Sarah Wittenberg felt compelled to help when she heard her grandmother talk about a charity that provides access to clean water to people in developing countries and disaster areas. The eighth-grader took the idea to the youth director at St. John's Lutheran Church in Grove City. And on Sunday, after months of research and preparation, she'll kick off the congregation's Lenten campaign to encourage others to make donations to Water Missions International.
Sarah Wittenberg felt compelled to help when she heard her grandmother talk about a charity that provides access to clean water to people in developing countries and disaster areas.
The eighth-grader took the idea to the youth director at St. John’s Lutheran Church in Grove City. And on Sunday, after months of research and preparation, she’ll kick off the congregation’s Lenten campaign to encourage others to make donations to Water Missions International.
Other youths in the congregation helped Sarah, 14, label water bottles and donation envelopes. Pastors at the church are planning Lenten sermons around the theme of water in the Bible.
The project is one of many happening around central Ohio during Lent, the six-week period leading to Easter that started on Wednesday. The season tasks Christians with praying, fasting and giving to the poor. Also a time of sacrifice, many Christians choose to give up a food or habit in self-denial, while others are inspired to give through service.
“What Lent does for us is it causes us to step back, take a look at our life and what we can do better. And helping others is part of that,” said Bill Sparks, president of the Society of St. Vincent de Paul.
Sparks said Lent is “a close second” to the Christmas season when it comes to giving. Donations increase and some churches and groups hold drives for the society’s Downtown clothing-distribution center for the poor, he said.
Some examples of other projects happening this year:
• Vineyard Columbus on the Northeast Side will have a one-day “Serve Columbus” event on April 12. Teams will partner with Keep Columbus Beautiful to pick up litter in several neighborhoods and paint, landscape and clean up at schools, parks and shelters. The church also plans to pack 500 sack lunches to be distributed to the underprivileged.
• At St. Peter’s Episcopal Church in Delaware, members make donations to a charity selected by the winner of a “Lent Madness” competition, with a bracket akin to the NCAA Tournament, said the Rev. Charles Wilson, rector. The bracket lists names from the denomination’s Calendar of Saints. Participants learn about saints and vote for them to narrow the field to the Saintly 16, Elate Eight and Faithful Four. The last one remaining earns the Golden Halo.
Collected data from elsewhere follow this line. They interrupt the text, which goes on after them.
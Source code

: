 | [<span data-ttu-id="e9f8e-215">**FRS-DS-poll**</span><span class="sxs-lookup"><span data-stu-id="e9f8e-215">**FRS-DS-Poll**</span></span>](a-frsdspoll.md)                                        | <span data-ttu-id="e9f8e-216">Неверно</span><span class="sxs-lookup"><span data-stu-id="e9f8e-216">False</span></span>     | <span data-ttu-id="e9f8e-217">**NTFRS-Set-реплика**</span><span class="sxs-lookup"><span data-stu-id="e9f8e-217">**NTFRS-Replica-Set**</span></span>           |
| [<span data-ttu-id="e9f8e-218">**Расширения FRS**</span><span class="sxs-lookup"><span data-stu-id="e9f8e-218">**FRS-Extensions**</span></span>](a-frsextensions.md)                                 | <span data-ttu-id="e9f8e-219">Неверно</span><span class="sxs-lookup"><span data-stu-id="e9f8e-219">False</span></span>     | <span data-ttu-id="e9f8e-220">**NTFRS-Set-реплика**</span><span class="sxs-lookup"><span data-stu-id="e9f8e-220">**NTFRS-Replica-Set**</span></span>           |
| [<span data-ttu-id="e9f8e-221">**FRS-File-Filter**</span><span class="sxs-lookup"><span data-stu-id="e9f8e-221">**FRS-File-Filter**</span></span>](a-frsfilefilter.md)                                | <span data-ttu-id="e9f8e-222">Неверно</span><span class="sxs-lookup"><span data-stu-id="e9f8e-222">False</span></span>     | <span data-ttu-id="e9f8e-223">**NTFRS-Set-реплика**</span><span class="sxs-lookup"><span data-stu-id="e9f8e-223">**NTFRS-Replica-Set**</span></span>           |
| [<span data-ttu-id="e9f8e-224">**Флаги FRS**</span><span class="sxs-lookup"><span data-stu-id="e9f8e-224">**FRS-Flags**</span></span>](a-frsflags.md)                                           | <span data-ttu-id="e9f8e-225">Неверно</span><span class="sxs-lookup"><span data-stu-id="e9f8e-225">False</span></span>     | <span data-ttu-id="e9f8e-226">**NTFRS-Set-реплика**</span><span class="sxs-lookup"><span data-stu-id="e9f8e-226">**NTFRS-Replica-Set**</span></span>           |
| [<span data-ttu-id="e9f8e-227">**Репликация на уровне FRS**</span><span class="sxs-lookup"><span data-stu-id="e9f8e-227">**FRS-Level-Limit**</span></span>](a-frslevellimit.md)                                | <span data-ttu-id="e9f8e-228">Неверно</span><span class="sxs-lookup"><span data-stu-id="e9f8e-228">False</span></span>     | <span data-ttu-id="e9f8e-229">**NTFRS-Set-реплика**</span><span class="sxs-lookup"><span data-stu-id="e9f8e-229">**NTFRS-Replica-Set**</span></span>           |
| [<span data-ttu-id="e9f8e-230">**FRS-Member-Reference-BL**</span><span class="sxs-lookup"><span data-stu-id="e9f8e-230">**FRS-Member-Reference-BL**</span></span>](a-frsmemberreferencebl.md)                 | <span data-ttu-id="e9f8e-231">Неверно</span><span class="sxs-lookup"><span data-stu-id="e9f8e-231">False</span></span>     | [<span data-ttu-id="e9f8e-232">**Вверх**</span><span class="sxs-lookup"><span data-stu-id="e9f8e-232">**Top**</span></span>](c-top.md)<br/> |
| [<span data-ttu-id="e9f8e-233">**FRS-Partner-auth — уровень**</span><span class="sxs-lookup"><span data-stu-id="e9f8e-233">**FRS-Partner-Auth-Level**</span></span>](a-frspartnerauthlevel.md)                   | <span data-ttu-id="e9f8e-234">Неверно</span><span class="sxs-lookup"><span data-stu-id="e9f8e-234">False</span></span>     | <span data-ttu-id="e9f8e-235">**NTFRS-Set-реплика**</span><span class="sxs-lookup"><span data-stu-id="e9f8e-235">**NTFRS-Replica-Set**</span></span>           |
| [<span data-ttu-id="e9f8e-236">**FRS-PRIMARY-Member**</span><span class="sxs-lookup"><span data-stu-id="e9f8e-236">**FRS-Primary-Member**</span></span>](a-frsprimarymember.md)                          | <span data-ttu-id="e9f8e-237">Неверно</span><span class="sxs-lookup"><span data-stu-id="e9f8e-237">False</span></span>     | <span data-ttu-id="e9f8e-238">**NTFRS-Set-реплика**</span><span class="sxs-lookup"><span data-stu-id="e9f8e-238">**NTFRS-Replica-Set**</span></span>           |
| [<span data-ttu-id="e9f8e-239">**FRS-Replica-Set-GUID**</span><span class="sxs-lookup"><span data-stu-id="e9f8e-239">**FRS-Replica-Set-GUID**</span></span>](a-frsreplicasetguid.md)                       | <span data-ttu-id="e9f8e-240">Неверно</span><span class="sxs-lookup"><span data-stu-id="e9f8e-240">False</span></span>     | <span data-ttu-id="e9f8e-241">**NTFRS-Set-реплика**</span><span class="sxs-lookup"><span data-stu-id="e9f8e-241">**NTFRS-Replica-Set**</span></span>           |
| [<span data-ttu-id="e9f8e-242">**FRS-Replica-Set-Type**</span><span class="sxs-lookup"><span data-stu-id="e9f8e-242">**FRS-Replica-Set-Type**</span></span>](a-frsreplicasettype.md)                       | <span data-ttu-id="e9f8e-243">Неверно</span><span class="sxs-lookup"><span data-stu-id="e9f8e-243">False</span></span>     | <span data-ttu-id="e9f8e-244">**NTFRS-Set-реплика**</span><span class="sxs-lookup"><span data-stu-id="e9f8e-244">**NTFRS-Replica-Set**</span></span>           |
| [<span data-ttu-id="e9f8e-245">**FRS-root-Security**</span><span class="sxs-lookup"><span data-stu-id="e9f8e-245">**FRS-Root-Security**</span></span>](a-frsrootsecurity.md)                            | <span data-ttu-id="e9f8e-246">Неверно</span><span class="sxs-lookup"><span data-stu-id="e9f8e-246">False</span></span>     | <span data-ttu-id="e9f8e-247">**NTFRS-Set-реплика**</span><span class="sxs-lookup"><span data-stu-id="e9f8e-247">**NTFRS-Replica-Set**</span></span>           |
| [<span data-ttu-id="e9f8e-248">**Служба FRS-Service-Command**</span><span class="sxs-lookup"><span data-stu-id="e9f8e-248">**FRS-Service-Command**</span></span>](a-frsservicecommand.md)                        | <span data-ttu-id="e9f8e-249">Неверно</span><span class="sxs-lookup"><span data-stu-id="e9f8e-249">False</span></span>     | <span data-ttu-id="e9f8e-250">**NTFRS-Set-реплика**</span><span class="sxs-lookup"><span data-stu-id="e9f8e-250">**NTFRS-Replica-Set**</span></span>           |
• At Meadow Park Church of God, with campuses on the Northwest Side and in Powell, members are collecting food for the poor in bins marked with the names of different pastors, said spokeswoman Cindy Heath. The pastor whose bin collects the most items by Palm Sunday will give a video testimony on Facebook. On April 8, the church hosts Lower Lights Ministries’ Garments of Praise fashion show to benefit the Rachel’s House program that helps women recently released from prison.
• St. John’s Evangelical Protestant Church has a Lenten “Giving Gratitude” project, said the Rev. Virginia Lohmann Bauman, senior pastor of the United Church of Christ congregation Downtown. Participants share something they are thankful for each day, either in person, with a note, in a church journal, on Facebook or on colored strips of paper that will be turned into an Easter Gratitude Tree. The practice “is designed to foster a greater sense of thankfulness, generosity, and peace in a world that has become a desert of ingratitude,” Bauman said.
Rachel Lustig, president of Catholic Social Services, said some churches sponsor Lenten drives similar to giving-tree programs during Advent, when people buy specific items for others in need. She said a wish list during Lent asks for supplies for the charity’s Pathways to Hope program that helps domestic-violence victims move from a shelter into homes.
“Lent is a period of prayer, fasting and almsgiving, where we really think about our relationship with God and how we might have stepped out of the perfect relationship,” Lustig said. “ How can we better strengthen our relationship with God? ... Part of the way we do that is helping out our neighbors in need.”
Sarah Wittenberg said the water project at St. John’s Lutheran hasn’t been hard and didn’t take long to put together. Plus, she said, she has had lots of support and help.
“I’ve enjoyed doing it, and I think it’s really going to help a lot of people,” she said.